Instructions for the task.
Where a line in the material beneath contains "description", count it. Give the number only.

Supplied records.
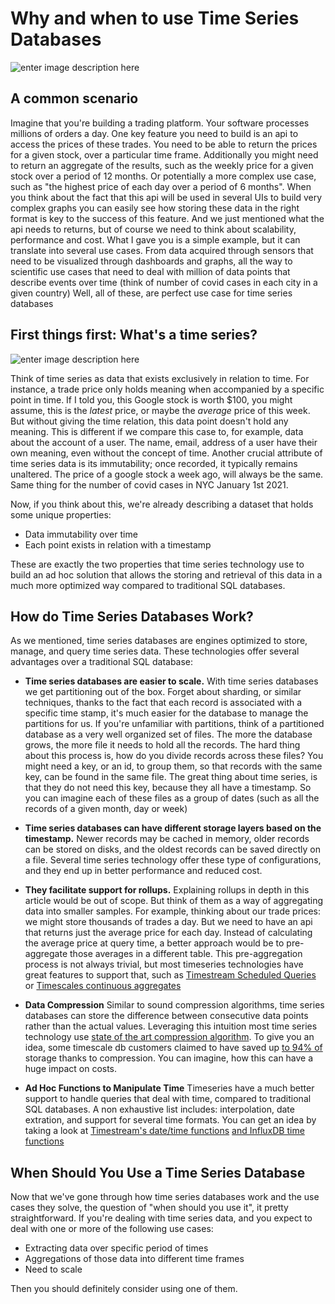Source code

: # Why and when to use Time Series Databases

![enter image description here](https://www.imsl.com/sites/default/files/image/2020-07/image-blog-time-series-analysis.jpg)

## A common scenario

Imagine that you're building a trading platform. Your software processes millions of orders a day. One key feature you need to build is an api to access the prices of these trades. You need to be able to return the prices for a given stock, over a particular time frame.
Additionally you might need to return an aggregate of the results, such as the weekly price for a given stock over a period of 12 months. Or potentially a more complex use case, such as "the highest price of each day over a period of 6 months".
When you think about the fact that this api will be used in several UIs to build very complex graphs you can easily see how storing these data in the right format is key to the success of this feature. And we just mentioned what the api needs to returns, but of course we need to think about scalability, performance and cost. What I gave you is a simple example, but it can translate into several use cases. From data acquired through sensors that need to be visualized through dashboards and graphs, all the way to scientific use cases that need to deal with million of data points that describe events over time (think of number of covid cases in each city in a given country)
Well, all of these, are perfect use case for time series databases

## First things first: What's a time series?

![enter image description here](https://lh4.googleusercontent.com/OVnEMWIFN_bwoyiEGYu2xsFdTuG9pF4sR4k4-CTx9EN7zZ5Ee47dSWjaWwg4gLqchJoB7no18KEpxVXcaAAKvrVpuq_82lEoMj6D0Dg7gIxXNoiZ7kbEgMN81OA8ySNJArYGirhqYCTB1M9B_vC-jKvaNDCOZqEnNBq-j9OkZDCWRQhqMBZfSdr8vg)

Think of time series as data that exists exclusively in relation to time. For instance, a trade price only holds meaning when accompanied by a specific point in time. If I told you, this Google stock is worth $100, you might assume, this is the _latest_ price, or maybe the _average_ price of this week. But without giving the time relation, this data point doesn't hold any meaning.
This is different if we compare this case to, for example, data about the account of a user. The name, email, address of a user have their own meaning, even without the concept of time.
Another crucial attribute of time series data is its immutability; once recorded, it typically remains unaltered. The price of a google stock a week ago, will always be the same. Same thing for the number of covid cases in NYC January 1st 2021.

Now, if you think about this, we're already describing a dataset that holds some unique properties:

- Data immutability over time
- Each point exists in relation with a timestamp

These are exactly the two properties that time series technology use to build an ad hoc solution that allows the storing and retrieval of this data in a much more optimized way compared to traditional SQL databases.

## How do Time Series Databases Work?

As we mentioned, time series databases are engines optimized to store, manage, and query time series data. These technologies offer several advantages over a traditional SQL database:

- **Time series databases are easier to scale.** With time series databases we get partitioning out of the box. Forget about sharding, or similar techniques, thanks to the fact that each record is associated with a specific time stamp, it's much easier for the database to manage the partitions for us. If you're unfamiliar with partitions, think of a partitioned database as a very well organized set of files. The more the database grows, the more file it needs to hold all the records. The hard thing about this process is, how do you divide records across these files? You might need a key, or an id, to group them, so that records with the same key, can be found in the same file. The great thing about time series, is that they do not need this key, because they all have a timestamp. So you can imagine each of these files as a group of dates (such as all the records of a given month, day or week)

- **Time series databases can have different storage layers based on the timestamp.** Newer records may be cached in memory, older records can be stored on disks, and the oldest records can be saved directly on a file. Several time series technology offer these type of configurations, and they end up in better performance and reduced cost.

- **They facilitate support for rollups.**
  Explaining rollups in depth in this article would be out of scope. But think of them as a way of aggregating data into smaller samples. For example, thinking about our trade prices: we might store thousands of trades a day. But we need to have an api that returns just the average price for each day. Instead of calculating the average price at query time, a better approach would be to pre-aggregate those averages in a different table. This pre-aggregation process is not always trivial, but most timeseries technologies have great features to support that, such as [Timestream Scheduled Queries](https://docs.aws.amazon.com/timestream/latest/developerguide/scheduledqueries.html) or [Timescales continuous aggregates](https://docs.timescale.com/use-timescale/latest/continuous-aggregates/hierarchical-continuous-aggregates/)

- **Data Compression**
  Similar to sound compression algorithms, time series databases can store the difference between consecutive data points rather than the actual values. Leveraging this intuition most time series technology use [state of the art compression algorithm](https://www.timescale.com/blog/time-series-compression-algorithms-explained/). To give you an idea, some timescale db customers claimed to have saved up [to 94% of](https://www.timescale.com/features/compression) storage thanks to compression. You can imagine, how this can have a huge impact on costs.

- **Ad Hoc Functions to Manipulate Time**
  Timeseries have a much better support to handle queries that deal with time, compared to traditional SQL databases. A non exhaustive list includes: interpolation, date extration, and support for several time formats. You can get an idea by taking a look at [Timestream's date/time functions](https://docs.aws.amazon.com/timestream/latest/developerguide/date-time-functions.html) [and InfluxDB time functions](https://docs.influxdata.com/influxdb/cloud-serverless/reference/sql/functions/time-and-date/)

## When Should You Use a Time Series Database

Now that we've gone through how time series databases work and the use cases they solve, the question of "when should you use it", it pretty straightforward.
If you're dealing with time series data, and you expect to deal with one or more of the following use cases:

- Extracting data over specific period of times
- Aggregations of those data into different time frames
- Need to scale

Then you should definitely consider using one of them.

The completed task.
2